Evolution of the correlation curve with decreasing the SNR: (a–c) initial spectra with the same maximum position with decreasing SNRs: (a) 6, (b) 3, and (c) 1 dB; (d) corresponding correlation curves.

However, if the replacement of missing elements was performed not by zeros but by the average noise value in the original spectrum, then convolutions from weakly shifted signals would cease to obviously win in value correlative to convolutions from strongly shifted signals. In this case, the impact of the contribution from the product of the missing elements (from \(F_{2}^{{391}}\) to \(F_{2}^{{400}}\) in the above-considered example) on the corresponding elements \({{F}_{1}}\) is approximately the same (accurate within the statistical error) as the contribution from other noise elements. Or, what is absolutely equivalent, it is possible to subtract the average noise from the initial signal and then apply the algorithm used in [19]. This is the second approach (II) (Fig. 3): to work not with the original spectrum but with a preprocessed one, from which the average noise has already been subtracted. Of course, such a signal looks a bit unusual from the point of view of physics: the spectral power density takes negative values at certain points, but the addition of zeros upon a shift does not lead to a strong signal change.

Fig. 3.

Illustration of the operation of the approach II-modified BCM: (а) (1) initial spectrum and (2) spectrum processed by subtracting the average noise; (b) correlation curves obtained when processing the (1) initial and (2) processed spectra.

The example shown in Fig. 3 demonstrates the effectiveness of this approach. The maximum of the correlation curve after preprocessing of the spectrum no longer falls on the zero shift; it returned to where it was at high SNRs.

The problem of determining the average noise is proposed to be solved as follows. The width of the Lorentzian peak in the Brillouin scattering spectrum is approximately known; accordingly, the number of points at which the useful signal is of great importance is known. Excluding from consideration, for instance, two or three times the number of points in the original spectrum with the highest values and averaging the value of the spectral power density over the remaining ones, we obtain the average noise. In this case, it does not matter that the remaining points may not form a continuous range (after excluding the largest elements, points from the useful signal area may remain and, conversely, those from the noise area may not remain), since it does not matter whether we dropped a point from the noise region or a point with the same value from the signal area. This algorithm was tested on the generated spectra with different SNRs and gave excellent results when excluding both two and three times as many points as the Lorentzian peak width.

Finally, the third approach (III) is to combine the two previous ones: to work with a preprocessed spectrum and look for the maximum correlation.
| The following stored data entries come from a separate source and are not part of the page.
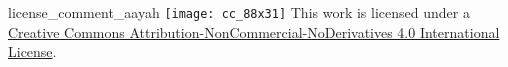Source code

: \begin{taggedblock}{license_comment_aayah}
\texttt{[image: cc\_88x31]}
This work is licensed under a 
\href{http://creativecommons.org/licenses/by-nc-nd/4.0/}{Creative Commons Attribution-NonCommercial-NoDerivatives 4.0 International License}.
\end{taggedblock}
\begin{comment}
Please use the following for footnotes:- Sample\footnoteQ{Text of Qur'an footnote goes here.}.
Sample\footnoteT{Text of Tafseer footnote goes here.}.
\end{comment}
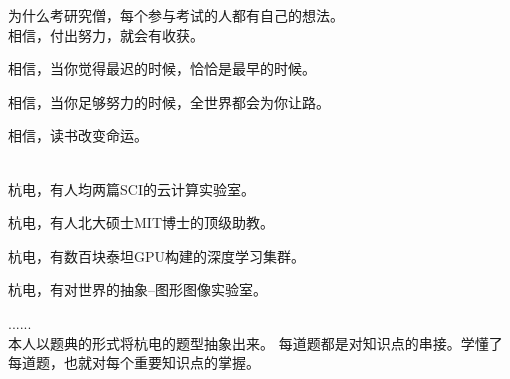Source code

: \begin{overview}
\thispagestyle{empty}

为什么考研究僧，每个参与考试的人都有自己的想法。
~\\

相信，付出努力，就会有收获。

相信，当你觉得最迟的时候，恰恰是最早的时候。

相信，当你足够努力的时候，全世界都会为你让路。

相信，读书改变命运。

~\\

杭电，有人均两篇SCI的云计算实验室。

杭电，有人北大硕士MIT博士的顶级助教。

杭电，有数百块泰坦GPU构建的深度学习集群。

杭电，有对世界的抽象--图形图像实验室。

......
~\\

本人以题典的形式将杭电的题型抽象出来。
每道题都是对知识点的串接。学懂了每道题，也就对每个重要知识点的掌握。

\end{overview}
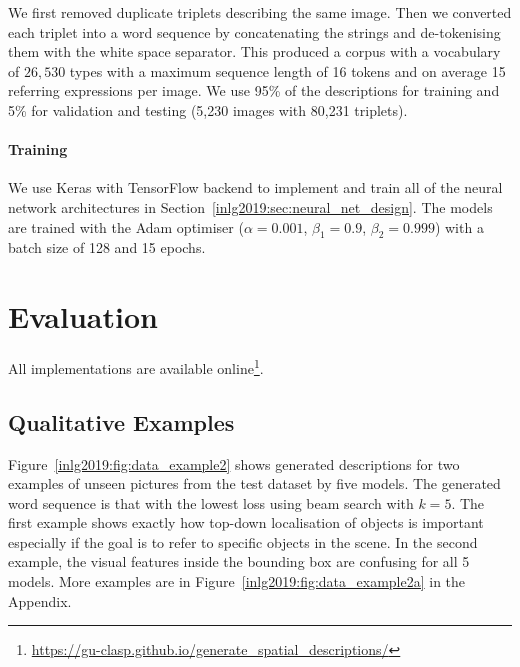We first removed duplicate %
triplets describing the same image. Then we converted each triplet into a word sequence by concatenating the strings and de-tokenising them with the white space separator.
This produced a corpus with a vocabulary of $26,530$ types with a maximum sequence length of 16 tokens and on average 15 referring expressions per image.
We use 95\% of the descriptions for training and 5\% for validation and testing
(5,230 images with 80,231 triplets).%


\paragraph{Training}\label{inlg2019:sec:implementation}
We use Keras \cite{chollet2015keras} with TensorFlow backend \cite{tensorflow2015-whitepaper} to implement and train all of the neural network architectures in Section~\ref{inlg2019:sec:neural_net_design}.
The models are trained with the Adam optimiser \cite{kingma2014adam} ($\alpha=0.001$, $\beta_1=0.9$, $\beta_2=0.999$) with a batch size of 128 and 15 epochs.

\section{Evaluation}\label{inlg2019:sec:evaluation}
All implementations are available online\footnote{
\url{https://gu-clasp.github.io/generate_spatial_descriptions/}}.
\subsection{Qualitative Examples}
Figure~\ref{inlg2019:fig:data_example2} shows generated descriptions for two
examples of unseen pictures from the test dataset by five models. The
generated word sequence is that with the lowest loss using beam search
with $k=5$. The first example shows exactly how top-down localisation of
objects is important especially if the goal is to refer to specific objects
in the scene. In the second example, the visual features inside the bounding
box are confusing for all 5 models. More examples are in Figure~\ref{inlg2019:fig:data_example2a} in the Appendix.


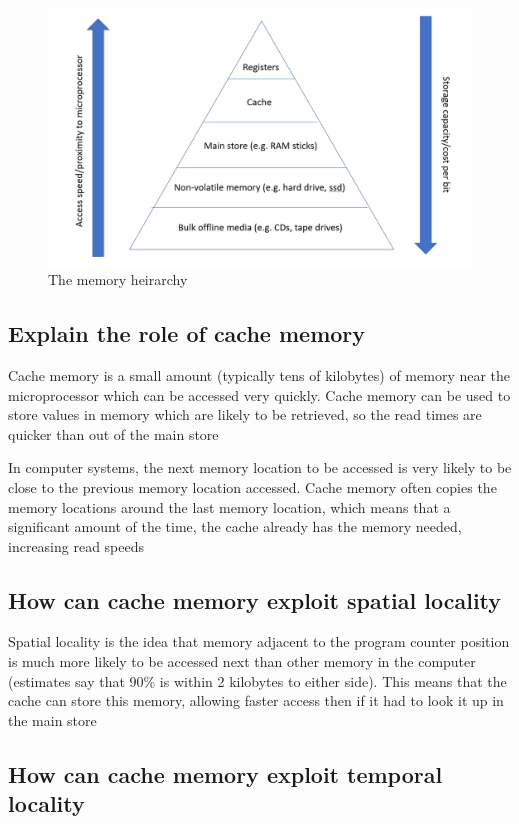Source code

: \documentclass{article}
\begin{document}
\begin{figure}
\centering
\includegraphics[width=\textwidth]{./memoryHeirarchy.png}
\caption{The memory heirarchy}
\end{figure}


\subsection{Explain the role of cache memory}

Cache memory is a small amount (typically tens of kilobytes) of memory
near the microprocessor which can be accessed very quickly. Cache memory
can be used to store values in memory which are likely to be retrieved,
so the read times are quicker than out of the main store

In computer systems, the next memory location to be accessed is very
likely to be close to the previous memory location accessed. Cache
memory often copies the memory locations around the last memory
location, which means that a significant amount of the time, the cache
already has the memory needed, increasing read speeds


\subsection{How can cache memory exploit spatial locality}

Spatial locality is the idea that memory adjacent to the program counter
position is much more likely to be accessed next than other memory in
the computer (estimates say that 90\% is within 2 kilobytes to either
side). This means that the cache can store this memory, allowing faster
access then if it had to look it up in the main store


\subsection{How can cache memory exploit temporal locality}
\end{document}
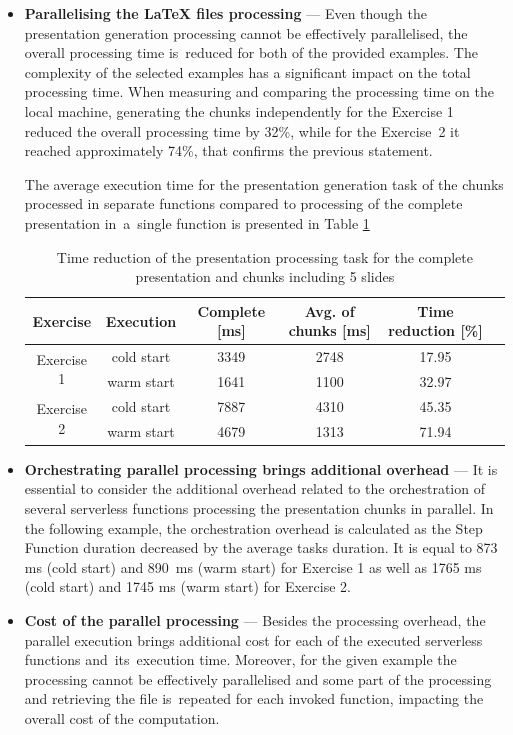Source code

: \begin{itemize}
    \item \textbf{Parallelising the LaTeX files processing} --- Even though the presentation generation processing cannot be effectively parallelised, the overall processing time is~reduced for both of the provided examples.
    The complexity of the selected examples has a significant impact on the total processing time.
    When measuring and comparing the processing time on the local machine, generating the chunks independently for the Exercise 1 reduced the overall processing time by 32\%, while for the Exercise~2 it reached approximately 74\%, that confirms the previous statement.
  
    The average execution time for the presentation generation task of the chunks processed in separate functions compared to processing of the complete presentation in~a~single function is presented in Table \ref{table:overhead-of-the-presentation-processing-task-for-the-whole-presentation-and-chunks-including-5-slides}

    \begin{table}[h]
        \centering
        \begin{tabular}{ |c|c|c|c|c|c| } 
        \hline
        Exercise & Execution & Complete [ms] & Avg. of chunks [ms] & Time reduction [\%] \\
        \hline
        \multirow{2}{*}{Exercise 1} & cold start & 3349 & 2748 & 17.95 \\
        & warm start & 1641 & 1100 & 32.97 \\
        \hline
        \multirow{2}{*}{Exercise 2} & cold start & 7887 & 4310 & 45.35 \\
        & warm start & 4679 & 1313 & 71.94 \\
        \hline
        \end{tabular}
        \caption{Time reduction of the presentation processing task for the complete presentation and chunks including 5 slides}
        \label{table:overhead-of-the-presentation-processing-task-for-the-whole-presentation-and-chunks-including-5-slides}
    \end{table}

   \item \textbf{Orchestrating parallel processing brings additional overhead} --- It is essential to consider the additional overhead related to the orchestration of several serverless functions processing the presentation chunks in parallel. In the following example, the orchestration overhead is calculated as the Step Function duration decreased by the average tasks duration. It is equal to 873 ms (cold start) and 890~ms (warm start) for Exercise 1 as well as 1765 ms (cold start) and 1745 ms (warm start) for Exercise 2.
   \item \textbf{Cost of the parallel processing} --- Besides the processing overhead, the parallel execution brings additional cost for each of the executed serverless functions and~its~execution time. Moreover, for the given example the processing cannot be effectively parallelised and some part of the processing and retrieving the file is~repeated for each invoked function, impacting the overall cost of the computation.
\end{itemize}

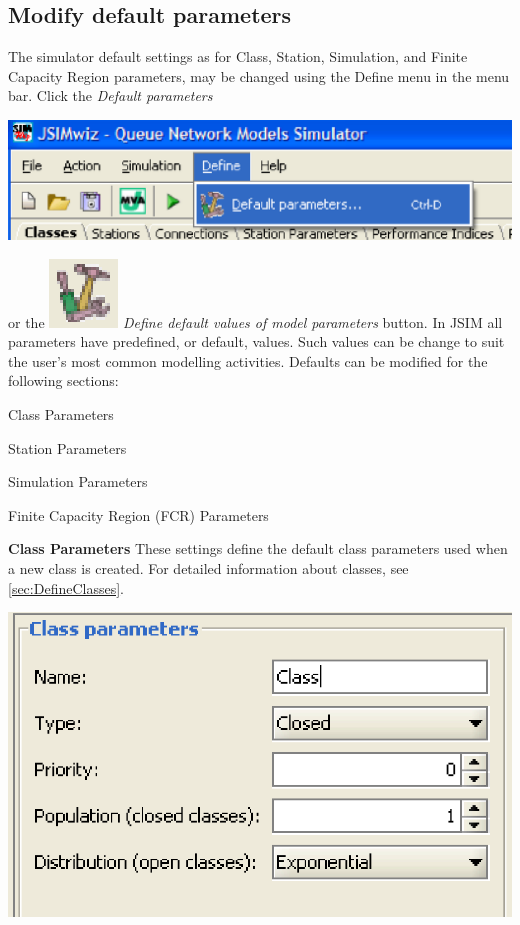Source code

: \begin{description*}
\section{Modify default parameters}
\label{sec:ModifyDefaultParameters} The simulator default settings
as for Class, Station, Simulation, and Finite Capacity Region
parameters, may be changed using the Define menu in the menu bar.
Click the \emph{Default parameters}
\begin{center}
\includegraphics[scale=.5]{img/jsim/define1.eps}
\end{center}
or the \includegraphics[scale=.5]{img/jsim/define2.eps}
\emph{Define default values of model parameters} button. In JSIM
all parameters have predefined, or default, values. Such values
can be change to suit the user's most common modelling activities.
Defaults can be modified for the following sections:
\begin{itemize*}
\item Class Parameters
\item Station Parameters
\item Simulation Parameters
\item Finite Capacity Region (FCR) Parameters
\end{itemize*}
\textbf{Class Parameters}
These settings define the default class parameters used when a new class is created. For detailed information about classes, see \autoref{sec:DefineClasses}.
\begin{center}
\includegraphics[scale=.5]{img/jsim/Class_Parameters.eps}

\end{center}
\end{description*}
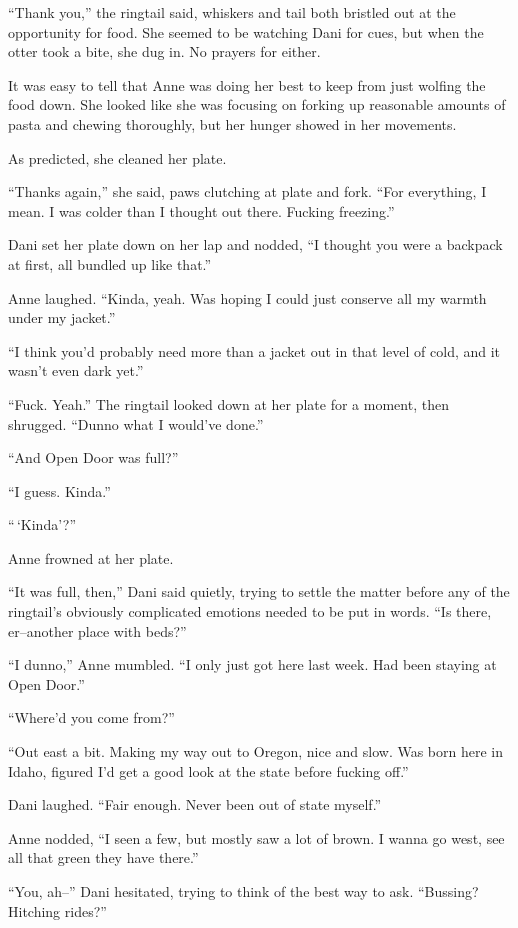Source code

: ``Thank you,'' the ringtail said, whiskers and tail both bristled out at the opportunity for food. She seemed to be watching Dani for cues, but when the otter took a bite, she dug in. No prayers for either.

It was easy to tell that Anne was doing her best to keep from just wolfing the food down. She looked like she was focusing on forking up reasonable amounts of pasta and chewing thoroughly, but her hunger showed in her movements.

As predicted, she cleaned her plate.

``Thanks again,'' she said, paws clutching at plate and fork. ``For everything, I mean. I was colder than I thought out there. Fucking freezing.''

Dani set her plate down on her lap and nodded, ``I thought you were a backpack at first, all bundled up like that.''

Anne laughed. ``Kinda, yeah. Was hoping I could just conserve all my warmth under my jacket.''

``I think you'd probably need more than a jacket out in that level of cold, and it wasn't even dark yet.''

``Fuck. Yeah.'' The ringtail looked down at her plate for a moment, then shrugged. ``Dunno what I would've done.''

``And Open Door was full?''

``I guess. Kinda.''

``\,`Kinda'?''

Anne frowned at her plate.

``It was full, then,'' Dani said quietly, trying to settle the matter before any of the ringtail's obviously complicated emotions needed to be put in words. ``Is there, er--another place with beds?''

``I dunno,'' Anne mumbled. ``I only just got here last week. Had been staying at Open Door.''

``Where'd you come from?''

``Out east a bit. Making my way out to Oregon, nice and slow. Was born here in Idaho, figured I'd get a good look at the state before fucking off.''

Dani laughed. ``Fair enough. Never been out of state myself.''

Anne nodded, ``I seen a few, but mostly saw a lot of brown. I wanna go west, see all that green they have there.''

``You, ah--'' Dani hesitated, trying to think of the best way to ask. ``Bussing? Hitching rides?''

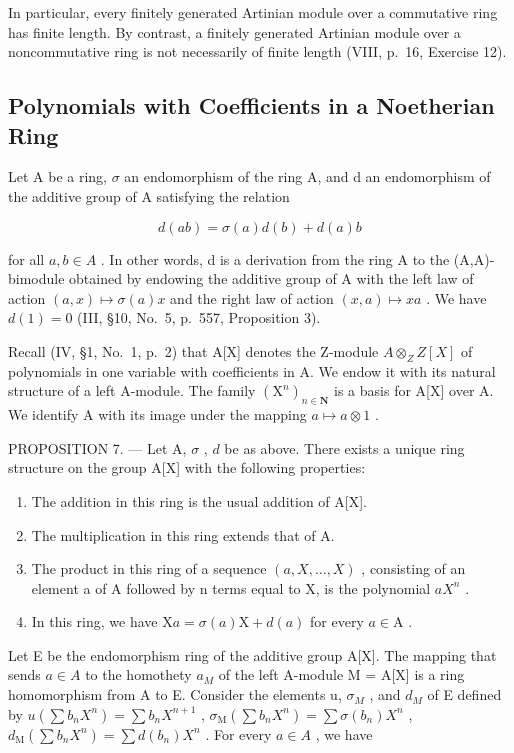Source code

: In particular, every finitely generated Artinian module over a commutative ring has finite length. By contrast, a finitely generated Artinian module over a noncommutative ring is not necessarily of finite length (VIII, p.~16, Exercise 12).

\subsection{Polynomials with Coefficients in a Noetherian Ring}

Let A be a ring, \(\sigma\) an endomorphism of the ring A, and d an endomorphism of the additive group of A satisfying the relation

\[
d (a b) = \sigma (a) d (b) + d (a) b\tag{1}
\]

for all \(a, b \in A\) . In other words, d is a derivation from the ring A to the (A,A)-bimodule obtained by endowing the additive group of A with the left law of action \((a, x) \mapsto \sigma(a)x\) and the right law of action \((x, a) \mapsto xa\) . We have \(d(1) = 0\) (III, §10, No.~5, p.~557, Proposition 3).

Recall (IV, §1, No.~1, p.~2) that A{[}X{]} denotes the Z-module \(A \otimes_{Z} Z[X]\) of polynomials in one variable with coefficients in A. We endow it with its natural structure of a left A-module. The family \((\mathrm{X}^{n})_{n \in \mathbf{N}}\) is a basis for A{[}X{]} over A. We identify A with its image under the mapping \(a \mapsto a \otimes 1\) .

PROPOSITION 7. --- Let A, \(\sigma\) , \(d\) be as above. There exists a unique ring structure on the group A{[}X{]} with the following properties:

\begin{enumerate}
\def\labelenumi{\alph{enumi})}
\item
  The addition in this ring is the usual addition of A{[}X{]}.
\item
  The multiplication in this ring extends that of A.
\item
  The product in this ring of a sequence \((a,X,\ldots,X)\) , consisting of an element a of A followed by n terms equal to X, is the polynomial \(aX^{n}\) .
\item
  In this ring, we have \(\mathrm{X}a = \sigma(a)\mathrm{X} + d(a)\) for every \(a \in \mathrm{A}\) .
\end{enumerate}

Let E be the endomorphism ring of the additive group A{[}X{]}. The mapping that sends \(a \in A\) to the homothety \(a_{M}\) of the left A-module M = A{[}X{]} is a ring homomorphism from A to E. Consider the elements u, \(\sigma_{M}\) , and \(d_{M}\) of E defined by \(u(\sum b_{n}X^{n}) = \sum b_{n}X^{n+1}\) , \(\sigma_{\mathrm{M}}(\sum b_{n}X^{n}) = \sum \sigma(b_{n})X^{n}\) , \(d_{\mathrm{M}}(\sum b_{n}X^{n}) = \sum d(b_{n})X^{n}\) . For every \(a \in A\) , we have

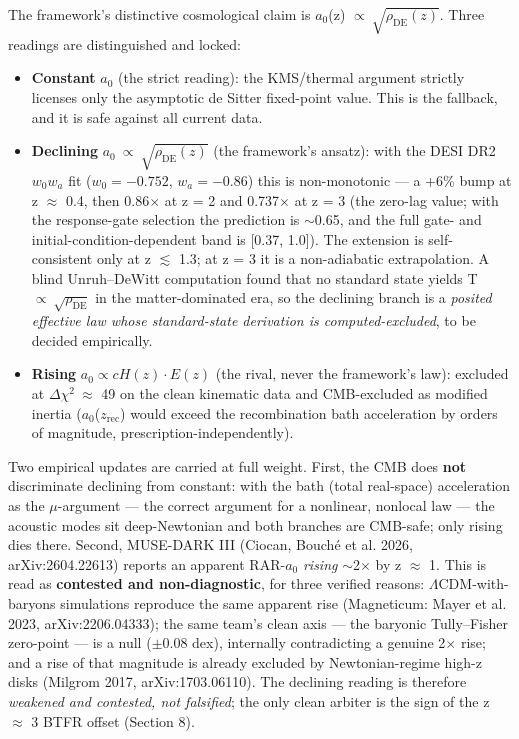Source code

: \documentclass[11pt,a4paper]{article}
\begin{document}
The framework's distinctive cosmological claim is $a_{0}$(z) $\propto\ \sqrt{\rho_{\mathrm{DE}}(z)}$. Three readings are distinguished and locked:

\begin{itemize}
\item \textbf{Constant} $a_{0}$ (the strict reading): the KMS/thermal argument strictly licenses only the asymptotic de Sitter fixed-point value. This is the fallback, and it is safe against all current data.

\item \textbf{Declining} $a_{0}\ \propto\ \sqrt{\rho_{\mathrm{DE}}(z)}$ (the framework's ansatz): with the DESI DR2 $w_0w_a$ fit ($w_0 = -0.752$, $w_a = -0.86$) this is non-monotonic --- a +6\% bump at z $\approx$ 0.4, then 0.86$\times$ at z = 2 and 0.737$\times$ at z = 3 (the zero-lag value; with the response-gate selection the prediction is $\sim$0.65, and the full gate- and initial-condition-dependent band is [0.37, 1.0]). The extension is self-consistent only at z $\lesssim$ 1.3; at z = 3 it is a non-adiabatic extrapolation. A blind Unruh--DeWitt computation found that no standard state yields T $\propto\ \sqrt{\rho_{\mathrm{DE}}}$ in the matter-dominated era, so the declining branch is a \emph{posited effective law whose standard-state derivation is computed-excluded}, to be decided empirically.

\item \textbf{Rising} $a_0 \propto cH(z)\cdot E(z)$ (the rival, never the framework's law): excluded at $\Delta\chi^2\ \approx$ 49 on the clean kinematic data and CMB-excluded as modified inertia ($a_{0}$($z_{\mathrm{rec}}$) would exceed the recombination bath acceleration by orders of magnitude, prescription-independently).

\end{itemize}

Two empirical updates are carried at full weight. First, the CMB does \textbf{not} discriminate declining from constant: with the bath (total real-space) acceleration as the $\mu$-argument --- the correct argument for a nonlinear, nonlocal law --- the acoustic modes sit deep-Newtonian and both branches are CMB-safe; only rising dies there. Second, MUSE-DARK III (Ciocan, Bouch\'e et al. 2026, arXiv:2604.22613) reports an apparent RAR-$a_{0}$ \emph{rising} $\sim$2$\times$ by z $\approx$ 1. This is read as \textbf{contested and non-diagnostic}, for three verified reasons: $\Lambda$CDM-with-baryons simulations reproduce the same apparent rise (Magneticum: Mayer et al. 2023, arXiv:2206.04333); the same team's clean axis --- the baryonic Tully--Fisher zero-point --- is a null ($\pm$0.08 dex), internally contradicting a genuine 2$\times$ rise; and a rise of that magnitude is already excluded by Newtonian-regime high-z disks (Milgrom 2017, arXiv:1703.06110). The declining reading is therefore \emph{weakened and contested, not falsified}; the only clean arbiter is the sign of the z $\approx$ 3 BTFR offset (Section 8).
\end{document}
All three approaches were tested as follows.

1. A certain SNR was set.

2. 1000 spectra were generated with a given SNR and a random position of the Brillouin scattering maximum. The noise component had a nonzero average value and was distributed according to the normal law.

3. For each of the 1000 spectra, all three new methods, as well as the old method from [19], were used to determine the value of the Brillouin peak frequency.

4. The absolute difference between the found and generated Brillouin-peak frequency value was averaged for each of the methods.

5. The procedure was repeated for other SNRs.

All modeling was performed using software specially developed by the authors, which was modified in comparison with the software used when obtaining the results described in [19]. An object-oriented code in the C# language was used.

RESULTS AND DISCUSSION

Figure 4 shows the obtained dependences of the averaged error in determining the BFS on the SNR with the following parameters of the initial spectrum: the scanning frequency range is 10  400–10  800 MHz, the scanning pitch is 4 MHz (i.e., the spectrum consists of 100 points), the half-width of the Brillouin spectrum is 40 MHz, and the Brillouin scattering peak has a random value in the range of 10  450–10  750 MHz.

Fig. 4.

Dependence of the averaged error in determining the BFS for the scanning range of 400 MHz and a scanning pitch of 4 MHz for the BCM [19] and its modifications I–III.

It can be seen that the usual BCM loses its operability, starting from an SNR of approximately 5 dB, while all three of its modifications at this moment still provide an acceptable accuracy in determining the BFS. The gain in the SNR range is ~5 dB.

There is no significant difference in the results of all three modifications. The authors explain this by the fact that any of the approaches (I or II) eliminates the problem associated with replacing nonzero noise points with zero. This is due to the fact that the signal is not distorted at all during replacement in approach II, while the drop in the convolution of signals when replacing nonzero points with zero is compensated by a proportional change in 〈F₂〉 in approach I. Accordingly, approach III does not provide an additional accuracy gain anymore.

Figure 5 contains similar results but at a scanning pitch of 0.5 MHz (800 points in the spectrum).

Fig. 5.

Dependence of the averaged error in determining the BFS for a scanning range of 400 MHz and a scanning pitch of 0.5 MHz for the BCM [19] and its modification I–III.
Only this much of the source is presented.